BEGIN

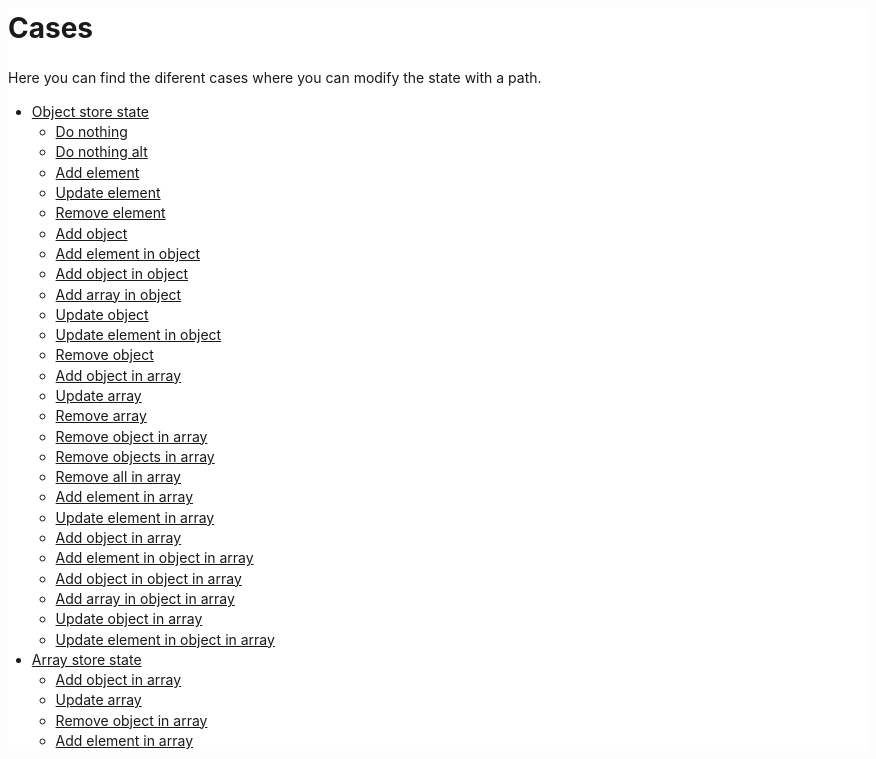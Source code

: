 # Cases
Here you can find the diferent cases where you can modify the state with a path.

- [Object store state](https://github.com/appfeel/path-reducer/blob/master/CASES.md#object-store-state)
  - [Do nothing](https://github.com/appfeel/path-reducer/blob/master/CASES.md#do-nothing-action)
  - [Do nothing alt](https://github.com/appfeel/path-reducer/blob/master/CASES.md#do-nothing-alt-action)
  - [Add element](https://github.com/appfeel/path-reducer/blob/master/CASES.md#add-element-action)
  - [Update element](https://github.com/appfeel/path-reducer/blob/master/CASES.md#update-element-action)
  - [Remove element](https://github.com/appfeel/path-reducer/blob/master/CASES.md#remove-element-action)
  - [Add object](https://github.com/appfeel/path-reducer/blob/master/CASES.md#add-object-action)
  - [Add element in object](https://github.com/appfeel/path-reducer/blob/master/CASES.md#add-element-in-object-action)
  - [Add object in object](https://github.com/appfeel/path-reducer/blob/master/CASES.md#add-object-in-object-action)
  - [Add array in object](https://github.com/appfeel/path-reducer/blob/master/CASES.md#add-array-in-object-action)
  - [Update object](https://github.com/appfeel/path-reducer/blob/master/CASES.md#update-object-action)
  - [Update element in object](https://github.com/appfeel/path-reducer/blob/master/CASES.md#update-element-in-object-action)
  - [Remove object](https://github.com/appfeel/path-reducer/blob/master/CASES.md#remove-object-action)
  - [Add object in array](https://github.com/appfeel/path-reducer/blob/master/CASES.md#add-object-in-array-action)
  - [Update array](https://github.com/appfeel/path-reducer/blob/master/CASES.md#update-array-action)
  - [Remove array](https://github.com/appfeel/path-reducer/blob/master/CASES.md#remove-array-action)
  - [Remove object in array](https://github.com/appfeel/path-reducer/blob/master/CASES.md#remove-object-in-array-action)
  - [Remove objects in array](https://github.com/appfeel/path-reducer/blob/master/CASES.md#remove-objects-in-array-action)
  - [Remove all in array](https://github.com/appfeel/path-reducer/blob/master/CASES.md#remove-all-in-array-action)
  - [Add element in array](https://github.com/appfeel/path-reducer/blob/master/CASES.md#add-element-in-array-action)
  - [Update element in array](https://github.com/appfeel/path-reducer/blob/master/CASES.md#update-element-in-array-action)
  - [Add object in array](https://github.com/appfeel/path-reducer/blob/master/CASES.md#add-object-in-array-action)
  - [Add element in object in array](https://github.com/appfeel/path-reducer/blob/master/CASES.md#add-element-in-object-in-array-action)
  - [Add object in object in array](https://github.com/appfeel/path-reducer/blob/master/CASES.md#add-object-in-object-in-array-action)
  - [Add array in object in array](https://github.com/appfeel/path-reducer/blob/master/CASES.md#add-array-in-object-in-array-action)
  - [Update object in array](https://github.com/appfeel/path-reducer/blob/master/CASES.md#update-object-in-array-action)
  - [Update element in object in array](https://github.com/appfeel/path-reducer/blob/master/CASES.md#update-element-in-object-in-array-action)
- [Array store state](https://github.com/appfeel/path-reducer/blob/master/CASES.md#array-store-state)
  - [Add object in array](https://github.com/appfeel/path-reducer/blob/master/CASES.md#add-object-in-array-action)
  - [Update array](https://github.com/appfeel/path-reducer/blob/master/CASES.md#update-array-action)
  - [Remove object in array](https://github.com/appfeel/path-reducer/blob/master/CASES.md#remove-object-in-array-action)
  - [Add element in array](https://github.com/appfeel/path-reducer/blob/master/CASES.md#add-element-in-array-action)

END

Aim of the exercise ▸ Which lines above contain "nothing"? Show each of them.

Exercise response ▸
  - [Do nothing](https://github.com/appfeel/path-reducer/blob/master/CASES.md#do-nothing-action)
  - [Do nothing alt](https://github.com/appfeel/path-reducer/blob/master/CASES.md#do-nothing-alt-action)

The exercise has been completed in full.